What the exercise asks
Go over the data and copy out each line with "loan" in it.

- - - - -

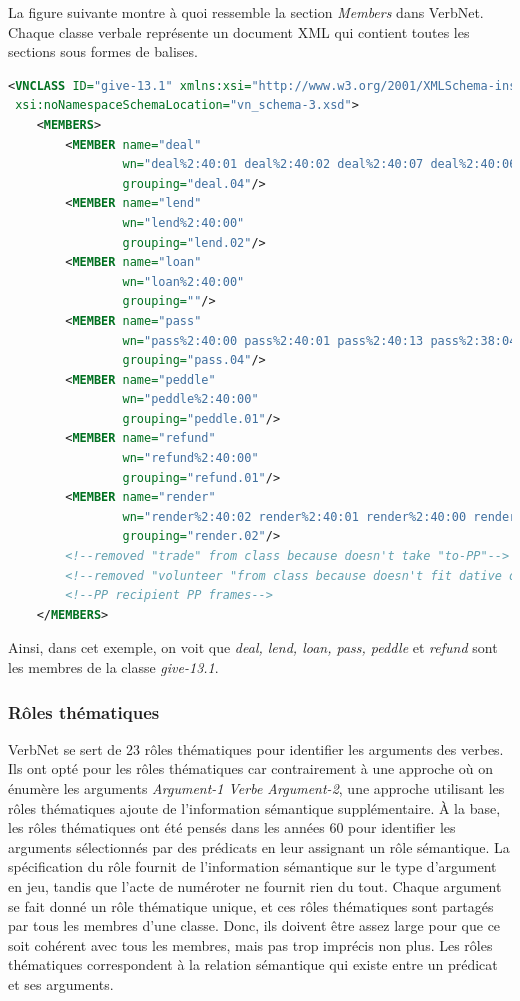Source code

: La figure suivante montre à quoi ressemble la section \emph{Members} dans VerbNet. Chaque classe verbale représente un document XML qui contient toutes les sections sous formes de balises.

\begin{lstlisting}[language=XML, caption = les membres]
<VNCLASS ID="give-13.1" xmlns:xsi="http://www.w3.org/2001/XMLSchema-instance"
 xsi:noNamespaceSchemaLocation="vn_schema-3.xsd">
    <MEMBERS>
        <MEMBER name="deal" 
				wn="deal%2:40:01 deal%2:40:02 deal%2:40:07 deal%2:40:06" 
				grouping="deal.04"/>
        <MEMBER name="lend" 
				wn="lend%2:40:00" 
				grouping="lend.02"/>
        <MEMBER name="loan" 
				wn="loan%2:40:00" 
				grouping=""/>
        <MEMBER name="pass" 
				wn="pass%2:40:00 pass%2:40:01 pass%2:40:13 pass%2:38:04" 
				grouping="pass.04"/>
        <MEMBER name="peddle" 
				wn="peddle%2:40:00" 
				grouping="peddle.01"/>
        <MEMBER name="refund" 
				wn="refund%2:40:00" 
				grouping="refund.01"/>
        <MEMBER name="render" 
				wn="render%2:40:02 render%2:40:01 render%2:40:00 render%2:40:03" 
				grouping="render.02"/>
        <!--removed "trade" from class because doesn't take "to-PP"-->
        <!--removed "volunteer "from class because doesn't fit dative or-->
        <!--PP recipient PP frames-->
    </MEMBERS>
\end{lstlisting}

Ainsi, dans cet exemple, on voit que \emph{deal, lend, loan, pass, peddle} et \emph{refund} sont les membres de la classe \emph{give-13.1}.

\subsubsection{Rôles thématiques}

VerbNet se sert de 23 rôles thématiques pour identifier les arguments des verbes. Ils ont opté pour les rôles thématiques car contrairement à une approche où on énumère les arguments \emph{Argument-1 Verbe Argument-2}, une approche utilisant les rôles thématiques ajoute de l'information sémantique supplémentaire. À la base, les rôles thématiques ont été pensés dans les années 60 pour identifier les arguments sélectionnés par des prédicats en leur assignant un rôle sémantique. La spécification du rôle fournit de l'information sémantique sur le type d'argument en jeu, tandis que l'acte de numéroter ne fournit rien du tout. Chaque argument se fait donné un rôle thématique unique, et ces rôles thématiques sont partagés par tous les membres d'une classe. Donc, ils doivent être assez large pour que ce soit cohérent avec tous les membres, mais pas trop imprécis non plus. Les rôles thématiques correspondent à la relation sémantique qui existe entre un prédicat et ses arguments.

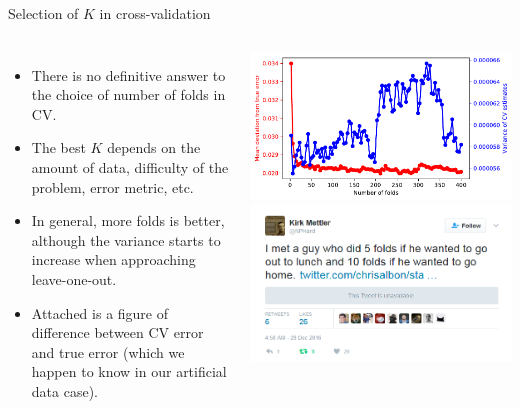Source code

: \documentclass[10pt, aspectratio=169]{beamer} %
\begin{document}
\begin{frame}[fragile]{Selection of $K$ in cross-validation}
\begin{columns}
\begin{itemize}
\item There is no definitive answer to the choice of number of folds in CV.
\item The best $K$ depends on the amount of data, difficulty of the problem,
error metric, etc.
\item In general, more folds is better, although the variance starts to increase
when approaching leave-one-out.
\item Attached is a figure of difference between CV error and true error
(which we happen to know in our artificial data case).
\end{itemize}
\includegraphics[width=1.0\columnwidth]{K_scores_var.pdf}\\

\includegraphics[width=\columnwidth]{folds_tweet.png}
\end{columns}
\end{frame}
\end{document}
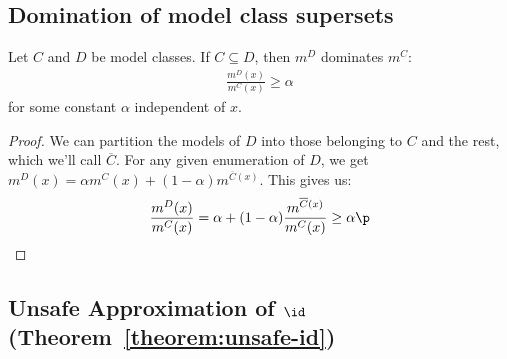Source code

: \subsection{Domination of model class supersets}

\begin{lemma}
Let $C$ and $D$ be model classes. If $C \subseteq D$, then $m^D$ dominates $m^C$:
\begin{align*}
\frac{m^D(x)}{m^C(x)} \geq \alpha
\end{align*}
for some constant $\alpha$ independent of $x$.
\label{lemma:subset-dominance}
\end{lemma}
\begin{proof}
We can partition the models of $D$ into those belonging to $C$ and the rest, which we'll call $\overline{C}$. For any given enumeration of $D$, we get $m^D(x) = \alpha m^C(x) + (1-\alpha)m^{\overline{C}(x)}$. This gives us:
\begin{align*}
\frac{m^D(x)}{m^C(x)} = \alpha + (1-\alpha)\frac{m^{\overline{C}(x)}}{m^C(x)} \geq \alpha \p
\end{align*}
\end{proof}

\subsection{Unsafe Approximation of $\id$ (Theorem~\ref{theorem:unsafe-id})}

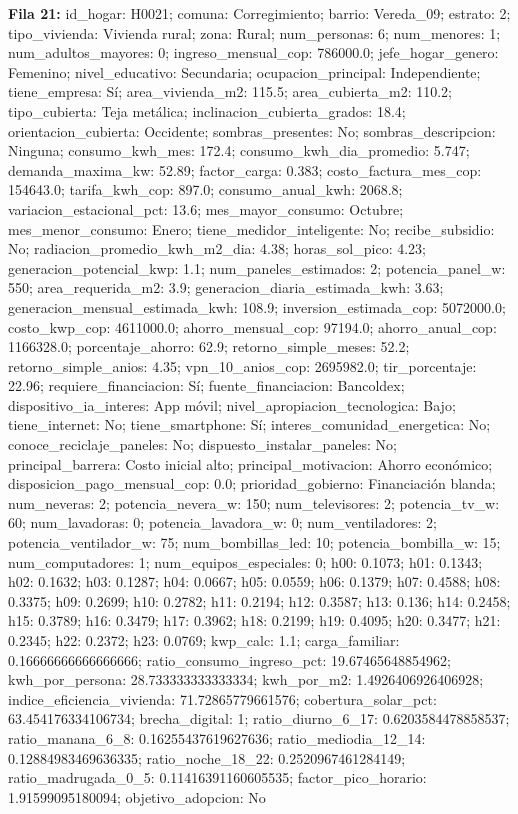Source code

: {\footnotesize\textbf{Fila 21:} id\_hogar: H0021; comuna: Corregimiento; barrio: Vereda\_09; estrato: 2; tipo\_vivienda: Vivienda rural; zona: Rural; num\_personas: 6; num\_menores: 1; num\_adultos\_mayores: 0; ingreso\_mensual\_cop: 786000.0; jefe\_hogar\_genero: Femenino; nivel\_educativo: Secundaria; ocupacion\_principal: Independiente; tiene\_empresa: Sí; area\_vivienda\_m2: 115.5; area\_cubierta\_m2: 110.2; tipo\_cubierta: Teja metálica; inclinacion\_cubierta\_grados: 18.4; orientacion\_cubierta: Occidente; sombras\_presentes: No; sombras\_descripcion: Ninguna; consumo\_kwh\_mes: 172.4; consumo\_kwh\_dia\_promedio: 5.747; demanda\_maxima\_kw: 52.89; factor\_carga: 0.383; costo\_factura\_mes\_cop: 154643.0; tarifa\_kwh\_cop: 897.0; consumo\_anual\_kwh: 2068.8; variacion\_estacional\_pct: 13.6; mes\_mayor\_consumo: Octubre; mes\_menor\_consumo: Enero; tiene\_medidor\_inteligente: No; recibe\_subsidio: No; radiacion\_promedio\_kwh\_m2\_dia: 4.38; horas\_sol\_pico: 4.23; generacion\_potencial\_kwp: 1.1; num\_paneles\_estimados: 2; potencia\_panel\_w: 550; area\_requerida\_m2: 3.9; generacion\_diaria\_estimada\_kwh: 3.63; generacion\_mensual\_estimada\_kwh: 108.9; inversion\_estimada\_cop: 5072000.0; costo\_kwp\_cop: 4611000.0; ahorro\_mensual\_cop: 97194.0; ahorro\_anual\_cop: 1166328.0; porcentaje\_ahorro: 62.9; retorno\_simple\_meses: 52.2; retorno\_simple\_anios: 4.35; vpn\_10\_anios\_cop: 2695982.0; tir\_porcentaje: 22.96; requiere\_financiacion: Sí; fuente\_financiacion: Bancoldex; dispositivo\_ia\_interes: App móvil; nivel\_apropiacion\_tecnologica: Bajo; tiene\_internet: No; tiene\_smartphone: Sí; interes\_comunidad\_energetica: No; conoce\_reciclaje\_paneles: No; dispuesto\_instalar\_paneles: No; principal\_barrera: Costo inicial alto; principal\_motivacion: Ahorro económico; disposicion\_pago\_mensual\_cop: 0.0; prioridad\_gobierno: Financiación blanda; num\_neveras: 2; potencia\_nevera\_w: 150; num\_televisores: 2; potencia\_tv\_w: 60; num\_lavadoras: 0; potencia\_lavadora\_w: 0; num\_ventiladores: 2; potencia\_ventilador\_w: 75; num\_bombillas\_led: 10; potencia\_bombilla\_w: 15; num\_computadores: 1; num\_equipos\_especiales: 0; h00: 0.1073; h01: 0.1343; h02: 0.1632; h03: 0.1287; h04: 0.0667; h05: 0.0559; h06: 0.1379; h07: 0.4588; h08: 0.3375; h09: 0.2699; h10: 0.2782; h11: 0.2194; h12: 0.3587; h13: 0.136; h14: 0.2458; h15: 0.3789; h16: 0.3479; h17: 0.3962; h18: 0.2199; h19: 0.4095; h20: 0.3477; h21: 0.2345; h22: 0.2372; h23: 0.0769; kwp\_calc: 1.1; carga\_familiar: 0.16666666666666666; ratio\_consumo\_ingreso\_pct: 19.67465648854962; kwh\_por\_persona: 28.733333333333334; kwh\_por\_m2: 1.4926406926406928; indice\_eficiencia\_vivienda: 71.72865779661576; cobertura\_solar\_pct: 63.454176334106734; brecha\_digital: 1; ratio\_diurno\_6\_17: 0.6203584478858537; ratio\_manana\_6\_8: 0.16255437619627636; ratio\_mediodia\_12\_14: 0.12884983469636335; ratio\_noche\_18\_22: 0.2520967461284149; ratio\_madrugada\_0\_5: 0.11416391160605535; factor\_pico\_horario: 1.91599095180094; objetivo\_adopcion: No\par}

- - - - -

Reply
        <MEMBER name="loan" 
				wn="loan%2:40:00" 
Ainsi, dans cet exemple, on voit que \emph{deal, lend, loan, pass, peddle} et \emph{refund} sont les membres de la classe \emph{give-13.1}.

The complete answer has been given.